VALUE LOYALTY CARD CONCEPT
One of the aspects that The Sarit Centre added to their business in 1997 was a loyalty programme for regular shoppers as Moll further explains: “Customer service has always been emphasised, and over the past year, the management has given a great deal of time and money to improving its Value Card loyalty concept.” New hardware and software have been invested in with Amity India to make this friendlier for retailers and shoppers alike and as a consequence, membership is now booming.
Over the past ten years, there has been a significant increase in the number of African middle class, which has sent the retail business in Kenya skyrocketing.
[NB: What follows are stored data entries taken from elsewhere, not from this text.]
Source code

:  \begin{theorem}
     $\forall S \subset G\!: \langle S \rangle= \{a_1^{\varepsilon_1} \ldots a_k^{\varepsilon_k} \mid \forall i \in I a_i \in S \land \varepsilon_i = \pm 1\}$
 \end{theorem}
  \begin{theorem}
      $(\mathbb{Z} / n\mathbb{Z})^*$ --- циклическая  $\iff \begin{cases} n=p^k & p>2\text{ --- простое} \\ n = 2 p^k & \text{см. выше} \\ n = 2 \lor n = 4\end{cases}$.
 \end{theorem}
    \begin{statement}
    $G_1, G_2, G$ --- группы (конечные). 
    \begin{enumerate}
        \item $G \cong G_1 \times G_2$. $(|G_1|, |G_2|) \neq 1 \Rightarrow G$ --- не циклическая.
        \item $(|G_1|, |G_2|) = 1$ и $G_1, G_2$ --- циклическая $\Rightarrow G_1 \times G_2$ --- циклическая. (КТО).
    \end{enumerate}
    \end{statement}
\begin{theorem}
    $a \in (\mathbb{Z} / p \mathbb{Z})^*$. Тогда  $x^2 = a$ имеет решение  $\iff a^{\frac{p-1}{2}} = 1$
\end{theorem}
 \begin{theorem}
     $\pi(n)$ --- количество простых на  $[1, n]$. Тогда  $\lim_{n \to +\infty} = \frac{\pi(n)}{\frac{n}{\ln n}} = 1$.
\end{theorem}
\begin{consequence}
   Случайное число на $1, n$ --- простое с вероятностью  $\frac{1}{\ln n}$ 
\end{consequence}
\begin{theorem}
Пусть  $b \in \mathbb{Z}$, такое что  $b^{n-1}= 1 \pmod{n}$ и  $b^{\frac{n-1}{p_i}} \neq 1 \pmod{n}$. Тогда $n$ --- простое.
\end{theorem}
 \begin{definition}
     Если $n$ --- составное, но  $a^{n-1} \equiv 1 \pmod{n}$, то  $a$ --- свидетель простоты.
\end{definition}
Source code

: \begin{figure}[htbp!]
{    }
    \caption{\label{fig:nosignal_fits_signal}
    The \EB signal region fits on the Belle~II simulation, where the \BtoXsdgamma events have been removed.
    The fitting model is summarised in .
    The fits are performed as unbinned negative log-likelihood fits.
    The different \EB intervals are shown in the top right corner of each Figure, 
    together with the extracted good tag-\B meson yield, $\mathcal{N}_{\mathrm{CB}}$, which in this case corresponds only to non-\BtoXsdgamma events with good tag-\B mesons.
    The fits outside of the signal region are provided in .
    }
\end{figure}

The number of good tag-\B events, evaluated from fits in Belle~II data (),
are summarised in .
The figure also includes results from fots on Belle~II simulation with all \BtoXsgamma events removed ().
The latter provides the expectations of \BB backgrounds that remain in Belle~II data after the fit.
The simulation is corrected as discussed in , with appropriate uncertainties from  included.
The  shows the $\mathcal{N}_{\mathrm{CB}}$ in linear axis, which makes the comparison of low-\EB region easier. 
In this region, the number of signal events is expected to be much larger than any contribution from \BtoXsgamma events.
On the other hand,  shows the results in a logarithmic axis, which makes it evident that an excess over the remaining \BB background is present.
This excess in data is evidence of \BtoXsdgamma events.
This reflects well on the stability of the country and also reflects the success of its education programme, allowing people to aim for better prospects and opportunities in life. “African shoppers now buy everything that their Western counterparts buy, forming 80 per cent of our shopping mall traffic,” Moll added “in Nairobi alone there are around 25 shopping malls in operation or under development, whereas 30 years ago there was just the Sarit Centre. It’s this incredible retail growth that investors are now trying to satisfy in a modern day Africa.”
RETAIL COMPETITION
The Sarit Centre’s premier position has faced stiff competition but still remains one of the busiest and extremely vibrant shopping malls in Nairobi, with an average daily footfall of 25,000. “Location, location, location is the creed of shopping centre developers and the Sarit Centre has an unrivalled position in the affluent Westland suburb of Nairobi, at the hub of a busy road network going to Uganda and beyond,” Moll emphasised. What’s more, the developers are now working on enormous expansion plans which encompass a new international conference and exhibition complex of 6000 square metres and a 200 room business class hotel to complement this facility. This is expected to attract major international and country trade fairs, social events and more retail shops to achieve the aforementioned 100,000 square metre target. “This will call for an extensive marketing campaign over the next five to seven years to attract major retail chains from around the world. We hope they will look to Kenya and Africa for their next expansion initiative,” concludes Moll.